TASK INSTRUCTIONS
Look for the word "that" in the entries and copy every line where it shows up.

RECORDS PROVIDED
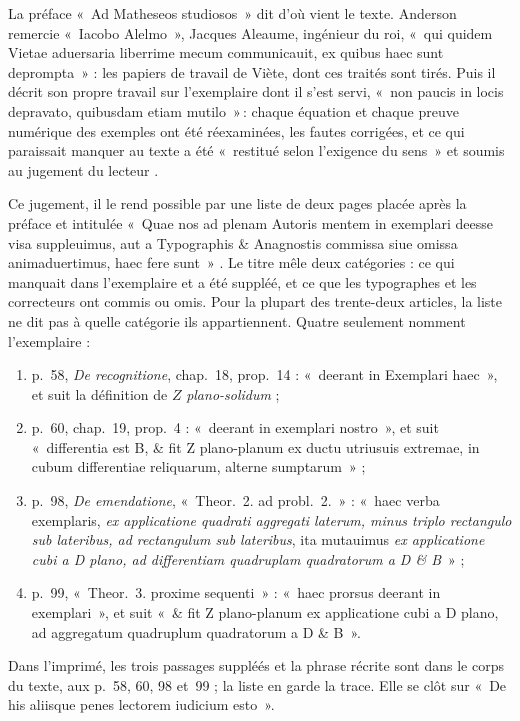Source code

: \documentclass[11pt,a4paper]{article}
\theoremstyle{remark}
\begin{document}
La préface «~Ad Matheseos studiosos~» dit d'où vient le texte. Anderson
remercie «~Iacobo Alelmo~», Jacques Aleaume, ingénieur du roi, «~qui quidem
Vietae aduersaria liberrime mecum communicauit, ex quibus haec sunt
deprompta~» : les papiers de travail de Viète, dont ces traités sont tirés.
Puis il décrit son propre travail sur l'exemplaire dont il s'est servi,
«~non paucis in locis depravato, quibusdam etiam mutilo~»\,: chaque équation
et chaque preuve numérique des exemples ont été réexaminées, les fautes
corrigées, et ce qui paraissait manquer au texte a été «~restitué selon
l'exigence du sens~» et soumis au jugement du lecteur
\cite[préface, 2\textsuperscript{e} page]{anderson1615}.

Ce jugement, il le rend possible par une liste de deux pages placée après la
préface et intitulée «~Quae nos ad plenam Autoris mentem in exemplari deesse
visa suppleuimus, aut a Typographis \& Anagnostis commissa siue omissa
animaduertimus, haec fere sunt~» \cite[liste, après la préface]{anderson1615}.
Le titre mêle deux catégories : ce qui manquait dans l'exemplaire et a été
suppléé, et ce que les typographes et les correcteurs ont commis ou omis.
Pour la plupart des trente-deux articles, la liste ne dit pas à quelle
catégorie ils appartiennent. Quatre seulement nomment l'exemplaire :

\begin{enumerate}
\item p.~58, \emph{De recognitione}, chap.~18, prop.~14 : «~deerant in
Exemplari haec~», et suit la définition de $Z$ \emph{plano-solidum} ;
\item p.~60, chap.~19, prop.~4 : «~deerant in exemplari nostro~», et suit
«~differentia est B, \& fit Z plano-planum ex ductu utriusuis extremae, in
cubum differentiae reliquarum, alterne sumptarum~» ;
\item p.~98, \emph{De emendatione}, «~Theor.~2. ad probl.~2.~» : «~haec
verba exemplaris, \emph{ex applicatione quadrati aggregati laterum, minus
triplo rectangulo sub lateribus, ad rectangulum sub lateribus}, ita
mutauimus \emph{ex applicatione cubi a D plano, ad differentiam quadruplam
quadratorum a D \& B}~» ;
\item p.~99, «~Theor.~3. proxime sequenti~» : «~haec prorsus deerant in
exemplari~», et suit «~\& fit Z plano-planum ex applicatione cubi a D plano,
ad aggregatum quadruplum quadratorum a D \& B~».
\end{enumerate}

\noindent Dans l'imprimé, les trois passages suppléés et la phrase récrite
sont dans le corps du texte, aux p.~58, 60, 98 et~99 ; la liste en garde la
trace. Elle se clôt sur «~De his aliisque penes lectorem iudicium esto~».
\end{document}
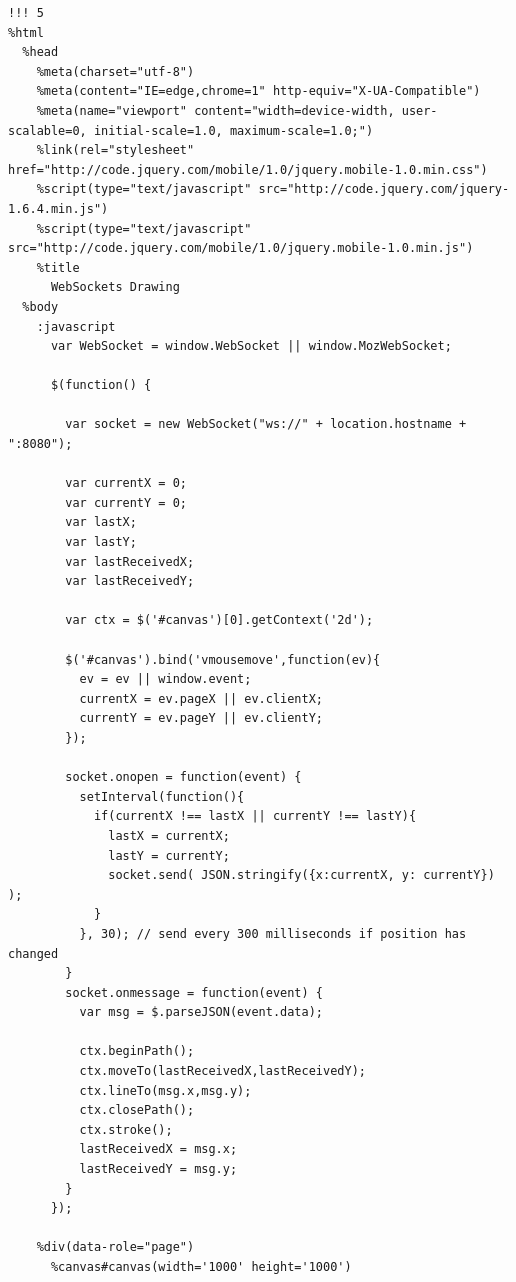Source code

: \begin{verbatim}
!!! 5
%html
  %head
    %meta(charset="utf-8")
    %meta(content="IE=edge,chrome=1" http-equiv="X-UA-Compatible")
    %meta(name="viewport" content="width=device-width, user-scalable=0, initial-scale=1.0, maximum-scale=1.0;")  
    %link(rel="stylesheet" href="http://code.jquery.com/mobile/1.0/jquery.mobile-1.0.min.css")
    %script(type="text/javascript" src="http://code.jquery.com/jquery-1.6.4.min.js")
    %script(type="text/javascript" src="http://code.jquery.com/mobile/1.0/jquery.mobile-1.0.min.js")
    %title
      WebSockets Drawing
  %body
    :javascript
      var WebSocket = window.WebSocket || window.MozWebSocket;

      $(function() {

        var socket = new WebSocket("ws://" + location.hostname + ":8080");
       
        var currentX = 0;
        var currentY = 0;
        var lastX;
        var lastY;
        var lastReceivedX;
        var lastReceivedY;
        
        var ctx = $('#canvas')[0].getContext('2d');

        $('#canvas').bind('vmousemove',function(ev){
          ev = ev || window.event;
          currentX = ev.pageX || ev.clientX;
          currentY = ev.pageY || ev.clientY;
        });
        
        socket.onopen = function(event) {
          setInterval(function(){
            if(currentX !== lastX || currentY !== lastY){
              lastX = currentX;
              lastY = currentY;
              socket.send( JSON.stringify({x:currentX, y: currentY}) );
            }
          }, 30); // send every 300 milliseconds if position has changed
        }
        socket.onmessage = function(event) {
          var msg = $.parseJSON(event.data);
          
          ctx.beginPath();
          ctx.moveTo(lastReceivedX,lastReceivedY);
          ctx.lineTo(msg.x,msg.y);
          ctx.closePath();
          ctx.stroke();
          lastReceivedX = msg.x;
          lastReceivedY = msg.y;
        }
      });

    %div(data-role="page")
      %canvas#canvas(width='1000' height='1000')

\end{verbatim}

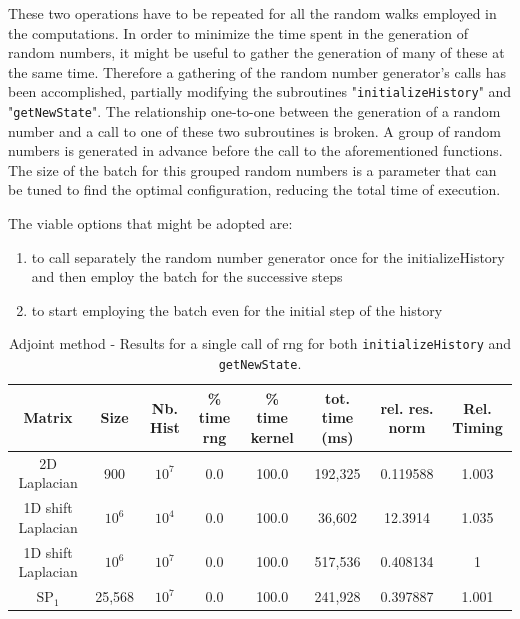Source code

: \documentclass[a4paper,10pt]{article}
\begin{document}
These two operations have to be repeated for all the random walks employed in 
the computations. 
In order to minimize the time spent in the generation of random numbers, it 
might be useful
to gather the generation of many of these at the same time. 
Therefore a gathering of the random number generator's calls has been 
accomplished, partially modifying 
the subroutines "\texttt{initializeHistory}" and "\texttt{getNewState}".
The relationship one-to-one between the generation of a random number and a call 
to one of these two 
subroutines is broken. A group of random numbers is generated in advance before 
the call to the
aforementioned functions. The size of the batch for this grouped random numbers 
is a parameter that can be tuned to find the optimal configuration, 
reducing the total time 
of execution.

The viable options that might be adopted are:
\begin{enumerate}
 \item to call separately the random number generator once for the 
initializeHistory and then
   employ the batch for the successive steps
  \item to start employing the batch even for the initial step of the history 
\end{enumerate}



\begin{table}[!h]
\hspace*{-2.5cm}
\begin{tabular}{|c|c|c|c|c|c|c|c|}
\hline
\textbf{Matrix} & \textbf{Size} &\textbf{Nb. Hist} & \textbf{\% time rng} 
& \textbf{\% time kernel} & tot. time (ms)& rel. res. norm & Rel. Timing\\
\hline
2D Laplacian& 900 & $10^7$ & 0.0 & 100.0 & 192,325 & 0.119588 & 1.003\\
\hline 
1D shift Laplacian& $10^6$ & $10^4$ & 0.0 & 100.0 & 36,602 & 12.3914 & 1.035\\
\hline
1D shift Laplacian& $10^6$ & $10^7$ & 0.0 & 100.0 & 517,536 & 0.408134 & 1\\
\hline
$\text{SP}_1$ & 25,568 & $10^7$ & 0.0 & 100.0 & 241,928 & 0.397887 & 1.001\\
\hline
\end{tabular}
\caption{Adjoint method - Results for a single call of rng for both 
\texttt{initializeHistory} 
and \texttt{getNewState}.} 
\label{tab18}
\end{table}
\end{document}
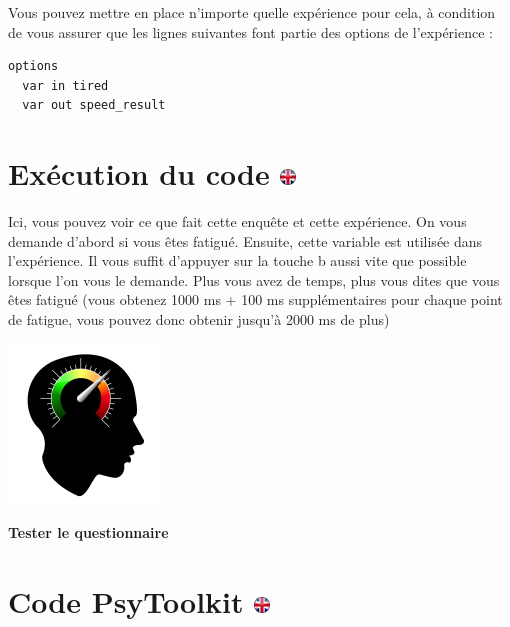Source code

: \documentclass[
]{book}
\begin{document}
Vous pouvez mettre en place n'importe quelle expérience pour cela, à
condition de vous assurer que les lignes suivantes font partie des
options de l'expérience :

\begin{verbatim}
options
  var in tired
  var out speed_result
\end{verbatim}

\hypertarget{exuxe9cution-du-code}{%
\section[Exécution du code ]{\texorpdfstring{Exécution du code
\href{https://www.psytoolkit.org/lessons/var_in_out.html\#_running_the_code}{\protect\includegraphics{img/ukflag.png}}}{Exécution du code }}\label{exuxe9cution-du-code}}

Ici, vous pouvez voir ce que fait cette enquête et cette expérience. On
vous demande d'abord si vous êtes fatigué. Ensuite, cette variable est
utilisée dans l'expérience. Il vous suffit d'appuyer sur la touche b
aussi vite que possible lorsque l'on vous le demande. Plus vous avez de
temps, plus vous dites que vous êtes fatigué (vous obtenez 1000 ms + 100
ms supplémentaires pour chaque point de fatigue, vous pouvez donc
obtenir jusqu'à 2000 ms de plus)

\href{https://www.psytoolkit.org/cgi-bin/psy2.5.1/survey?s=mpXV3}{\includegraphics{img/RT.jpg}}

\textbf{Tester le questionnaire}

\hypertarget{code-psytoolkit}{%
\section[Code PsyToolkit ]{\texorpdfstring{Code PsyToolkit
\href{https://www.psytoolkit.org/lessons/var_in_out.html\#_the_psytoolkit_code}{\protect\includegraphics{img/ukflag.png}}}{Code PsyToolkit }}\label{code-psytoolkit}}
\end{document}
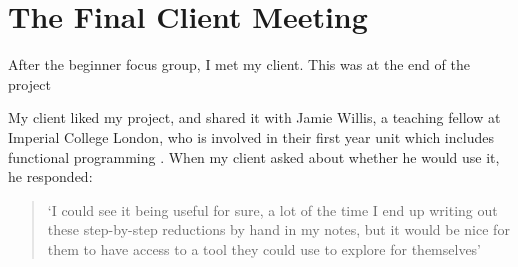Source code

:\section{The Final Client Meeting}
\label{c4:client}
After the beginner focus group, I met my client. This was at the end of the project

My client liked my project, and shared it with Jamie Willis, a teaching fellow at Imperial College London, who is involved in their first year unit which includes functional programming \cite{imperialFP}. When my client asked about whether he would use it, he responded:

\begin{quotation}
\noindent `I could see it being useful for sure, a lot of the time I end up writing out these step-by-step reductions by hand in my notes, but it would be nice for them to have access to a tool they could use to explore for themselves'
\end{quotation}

EXPECTED OUTPUT
is a parameter that can be tuned to find the optimal configuration, 
The viable options that might be adopted are:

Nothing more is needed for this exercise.